I'm using snakemake version 5.13.0 inside a fresh conda environment. I want to run snakemake inside a screen (I'm connecting to an RHPC). My pipeline works fine on the RHPC normally but not inside a screen. I'm using the github wrappers version 0.51.0. Some give an error immediately when the rule starts (fi cutadapt and bwa/samse), others work inside the screen (fi fastqc and bwa/aln). Error-message:
RuleException:
CalledProcessError in line 26 of <>/rules/fastq.smk:
Command 'source <>/anaconda3/bin/activate '<>/.snakemake/conda/adcaa278'; set -euo pipefail; python <>/.snakemake/scripts/tmp5lehgfn3.wrapper.py' returned non-zero exit status 1.
- The first line works: source /<>/anaconda3/bin/activate '/<>/.snakemake/conda/adcaa278'. It activates an environment.
- The second line gives no error: set -euo pipefail.
- With the third line: python <>/.snakemake/scripts/tmp5lehgfn3.wrapper.py'. My screen ends and cannot be resumed.

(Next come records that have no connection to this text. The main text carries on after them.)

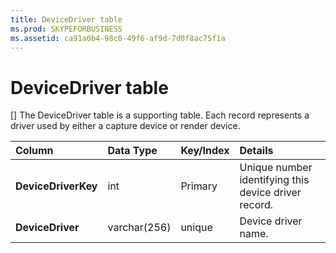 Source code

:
 ```yaml
---
title: DeviceDriver table
ms.prod: SKYPEFORBUSINESS
ms.assetid: ca91a0b4-98c0-49f6-af9d-7d0f8ac75f1a
---
```



# DeviceDriver table
[]
The DeviceDriver table is a supporting table. Each record represents a driver used by either a capture device or render device.
  
    
    



|****Column****|****Data Type****|****Key/Index****|****Details****|
|:-----|:-----|:-----|:-----|
|**DeviceDriverKey** <br/> |int  <br/> |Primary  <br/> |Unique number identifying this device driver record.  <br/> |
|**DeviceDriver** <br/> |varchar(256)  <br/> |unique  <br/> |Device driver name.  <br/> |
   

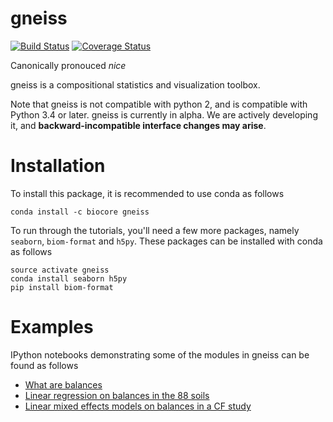 # gneiss

[![Build Status](https://travis-ci.org/biocore/gneiss.png?branch=master)](https://travis-ci.org/biocore/gneiss)
[![Coverage Status](https://coveralls.io/repos/biocore/gneiss/badge.svg)](https://coveralls.io/r/biocore/gneiss)

Canonically pronouced *nice*


gneiss is a compositional statistics and visualization toolbox.  
 
Note that gneiss is not compatible with python 2, and is compatible with Python 3.4 or later.
gneiss is currently in alpha.  We are actively developing it, and __backward-incompatible interface changes may arise__.

# Installation

To install this package, it is recommended to use conda as follows

```
conda install -c biocore gneiss
```

To run through the tutorials, you'll need a few more packages, namely `seaborn`, `biom-format` and `h5py`.
These packages can be installed with conda as follows
```
source activate gneiss
conda install seaborn h5py
pip install biom-format
```

# Examples

IPython notebooks demonstrating some of the modules in gneiss can be found as follows

* [What are balances](https://github.com/biocore/gneiss/blob/master/ipynb/balance_trees.ipynb)
* [Linear regression on balances in the 88 soils](https://github.com/biocore/gneiss/blob/master/ipynb/88soils.ipynb)
* [Linear mixed effects models on balances in a CF study](https://github.com/biocore/gneiss/blob/master/ipynb/cfstudy.ipynb)
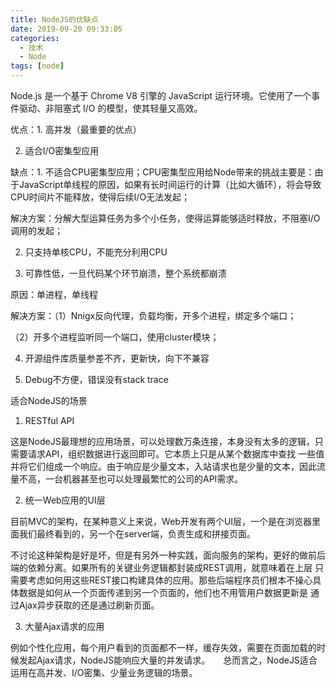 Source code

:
 ```yaml
---
title: NodeJS的优缺点
date: 2019-09-20 09:33:05
categories: 
  - 技术
  - Node
tags: [node]
---
```


Node.js 是一个基于 Chrome V8 引擎的 JavaScript 运行环境。它使用了一个事件驱动、非阻塞式 I/O 的模型，使其轻量又高效。
<!--more-->
优点：1. 高并发（最重要的优点）

2. 适合I/O密集型应用

缺点：1. 不适合CPU密集型应用；CPU密集型应用给Node带来的挑战主要是：由于JavaScript单线程的原因，如果有长时间运行的计算（比如大循环），将会导致CPU时间片不能释放，使得后续I/O无法发起；

解决方案：分解大型运算任务为多个小任务，使得运算能够适时释放，不阻塞I/O调用的发起；

2. 只支持单核CPU，不能充分利用CPU

3. 可靠性低，一旦代码某个环节崩溃，整个系统都崩溃

原因：单进程，单线程

解决方案：（1）Nnigx反向代理，负载均衡，开多个进程，绑定多个端口；

（2）开多个进程监听同一个端口，使用cluster模块；

4. 开源组件库质量参差不齐，更新快，向下不兼容

5. Debug不方便，错误没有stack trace

 适合NodeJS的场景
1. RESTful API

这是NodeJS最理想的应用场景，可以处理数万条连接，本身没有太多的逻辑，只需要请求API，组织数据进行返回即可。它本质上只是从某个数据库中查找 一些值并将它们组成一个响应。由于响应是少量文本，入站请求也是少量的文本，因此流量不高，一台机器甚至也可以处理最繁忙的公司的API需求。

2. 统一Web应用的UI层

目前MVC的架构，在某种意义上来说，Web开发有两个UI层，一个是在浏览器里面我们最终看到的，另一个在server端，负责生成和拼接页面。

不讨论这种架构是好是坏，但是有另外一种实践，面向服务的架构，更好的做前后端的依赖分离。如果所有的关键业务逻辑都封装成REST调用，就意味着在上层 只需要考虑如何用这些REST接口构建具体的应用。那些后端程序员们根本不操心具体数据是如何从一个页面传递到另一个页面的，他们也不用管用户数据更新是 通过Ajax异步获取的还是通过刷新页面。

3. 大量Ajax请求的应用

例如个性化应用，每个用户看到的页面都不一样，缓存失效，需要在页面加载的时候发起Ajax请求，NodeJS能响应大量的并发请求。　　总而言之，NodeJS适合运用在高并发、I/O密集、少量业务逻辑的场景。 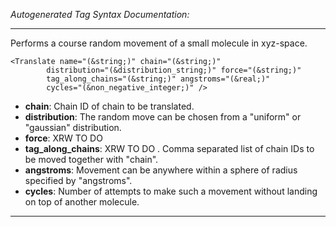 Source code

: _Autogenerated Tag Syntax Documentation:_

---
Performs a course random movement of a small molecule in xyz-space.

```
<Translate name="(&string;)" chain="(&string;)"
        distribution="(&distribution_string;)" force="(&string;)"
        tag_along_chains="(&string;)" angstroms="(&real;)"
        cycles="(&non_negative_integer;)" />
```

-   **chain**: Chain ID of chain to be translated.
-   **distribution**: The random move can be chosen from a "uniform" or "gaussian" distribution.
-   **force**: XRW TO DO
-   **tag_along_chains**: XRW TO DO . Comma separated list of chain IDs to be moved together with "chain".
-   **angstroms**: Movement can be anywhere within a sphere of radius specified by "angstroms".
-   **cycles**: Number of attempts to make such a movement without landing on top of another molecule.

---
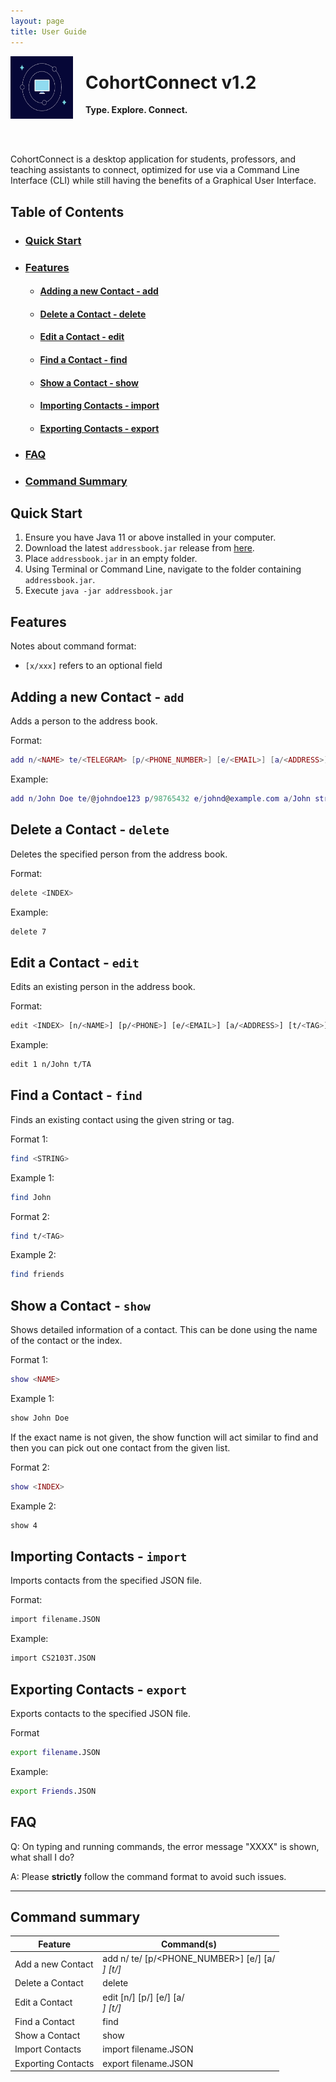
 ```yaml
---
layout: page
title: User Guide
---
```


<img src = "https://github.com/AY2122S1-CS2103T-T10-1/tp/blob/master/docs/images/logo.jpeg?raw=true" align = "left" width="100" height="100" style="margin-right: 20px">
<div>
  
  <h1> CohortConnect v1.2 </h1>
  
  <b> Type. Explore. Connect. </b>
  
</div>

<br><br>

CohortConnect is a desktop application for students, professors, and teaching assistants to connect, optimized for use via a Command Line Interface (CLI) while still having the benefits of a Graphical User Interface.

## Table of Contents
 - ### [Quick Start](#QuickStart)
 - ### [Features](#Features)
    - #### [Adding a new Contact - add](#Add)
    - #### [Delete a Contact - delete](#Delete)
    - #### [Edit a Contact - edit](#Edit)
    - #### [Find a Contact - find](#Find)
    - #### [Show a Contact - show](#Show)
    - #### [Importing Contacts - import](#Import)
    - #### [Exporting Contacts - export](#Export)
  - ### [FAQ](#FAQ)
  - ### [Command Summary](#CommandSummary)


<h2 id = "QuickStart"> </h2>

## Quick Start

1. Ensure you have Java 11 or above installed in your computer.
2. Download the latest `addressbook.jar`  release from [here](https://github.com/AY2122S1-CS2103T-T10-1/tp/releases).
3. Place `addressbook.jar` in an empty folder.
4. Using Terminal or Command Line, navigate to the folder containing `addressbook.jar`.
5. Execute `java -jar addressbook.jar`


<h2 id = "Features"> </h2>

## Features

Notes about command format:

- `[x/xxx]` refers to an optional field

<h3 id = "Add"> </h3>

## Adding a new Contact - `add`

Adds a person to the address book.

Format:

```lua
add n/<NAME> te/<TELEGRAM> [p/<PHONE_NUMBER>] [e/<EMAIL>] [a/<ADDRESS>] [t/<TAG>]
```

Example:

```lua
add n/John Doe te/@johndoe123 p/98765432 e/johnd@example.com a/John street, block 123, #01-01
```

<h3 id = "Delete"> </h3>

## Delete a Contact - `delete`

Deletes the specified person from the address book.

Format:

```bash
delete <INDEX>
```

Example:

```bash
delete 7
```

<h3 id = "Edit"> </h3>

## Edit a Contact - `edit`

Edits an existing person in the address book.

Format: 

```bash
edit <INDEX> [n/<NAME>] [p/<PHONE>] [e/<EMAIL>] [a/<ADDRESS>] [t/<TAG>]
```

Example:

```bash
edit 1 n/John t/TA
```

<h3 id = "Find"> </h3>

## Find a Contact - `find`

Finds an existing contact using the given string or tag.

Format 1: 

```bash
find <STRING>
```

Example 1:

```bash
find John
```

Format 2: 

```bash
find t/<TAG>
```

Example 2:

```bash
find friends
```

<h3 id = "Show"> </h3>

## Show a Contact - `show`

Shows detailed information of a contact. This can be done using the name of the contact or the index.

Format 1: 

```lua
show <NAME>
```

Example 1:

```bash
show John Doe
```

If the exact name is not given, the show function will act similar to find and then you can pick out one contact from the given list.

Format 2: 

```lua
show <INDEX>
```

Example 2:

```bash
show 4
```

<h3 id = "Import"> </h3>

## Importing Contacts - `import`

Imports contacts from the specified JSON file.

Format:

```bash
import filename.JSON
```

Example:

```bash
import CS2103T.JSON
```

<h3 id = "Export"> </h3>

## Exporting Contacts - `export`

Exports contacts to the specified JSON file.

Format

```bash
export filename.JSON
```

Example:

```bash
export Friends.JSON
```

<h2 id = "FAQ"> </h2>

## FAQ

Q: On typing and running commands, the error message "XXXX" is shown, what shall I do?

A: Please **strictly** follow the command format to avoid such issues.

--------------------------------------------------------------------------------------------------------------------

<h2 id = "CommandSummary"> </h2>

## Command summary

| Feature | Command(s) |
| ------ | ------ |
| Add a new Contact | add n/<NAME> te/<TELEGRAM> [p/<PHONE_NUMBER>] [e/<EMAIL>] [a/<ADDRESS>] [t/<TAG>] |
| Delete a Contact | delete <INDEX> |
| Edit a Contact | edit <INDEX> [n/<NAME>] [p/<PHONE>] [e/<EMAIL>] [a/<ADDRESS>] [t/<TAG>] |
| Find a Contact | find <STRING> |
| Show a Contact | show <NAME> |
| Import Contacts | import filename.JSON |
| Exporting Contacts | export filename.JSON |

With the cutadapt wrapper. I'm getting also this error:
Traceback (most recent call last):
File "/<>/.snakemake/scripts/tmpwzmtyh5y.wrapper.py", line 3, in <module>
emake-wrappers/raw/0.51.0/bio/cutadapt/seq\xe3ub.'); from snakemake.logging import logger; logger.printshellcmds = False; __real_file__ = __file__; __file__ = '/<>/https:/github.com/snakemake/snakemake-wrappers/raw/0.51.0/bio/cutadapt/se/wrapper.py';
File "/<>/.linuxbrew/Cellar/python/2.7.11/lib/python2.7/pickle.py", line 1388, in loads
return Unpickler(file).load()
File "/<>/.linuxbrew/Cellar/python/2.7.11/lib/python2.7/pickle.py", line 864, in load
dispatch[key](self)
File "/<>/.linuxbrew/Cellar/python/2.7.11/lib/python2.7/pickle.py", line 892, in load_proto
raise ValueError, "unsupported pickle protocol: %d" % proto
ValueError: unsupported pickle protocol: 3
My colleague helped me out. It turns out I have a different $PATH inside my screen than outside my screen. Inside my screen it called my linuxbrew python instead of my conda python while outside my screen the order in my $PATH is the other way around.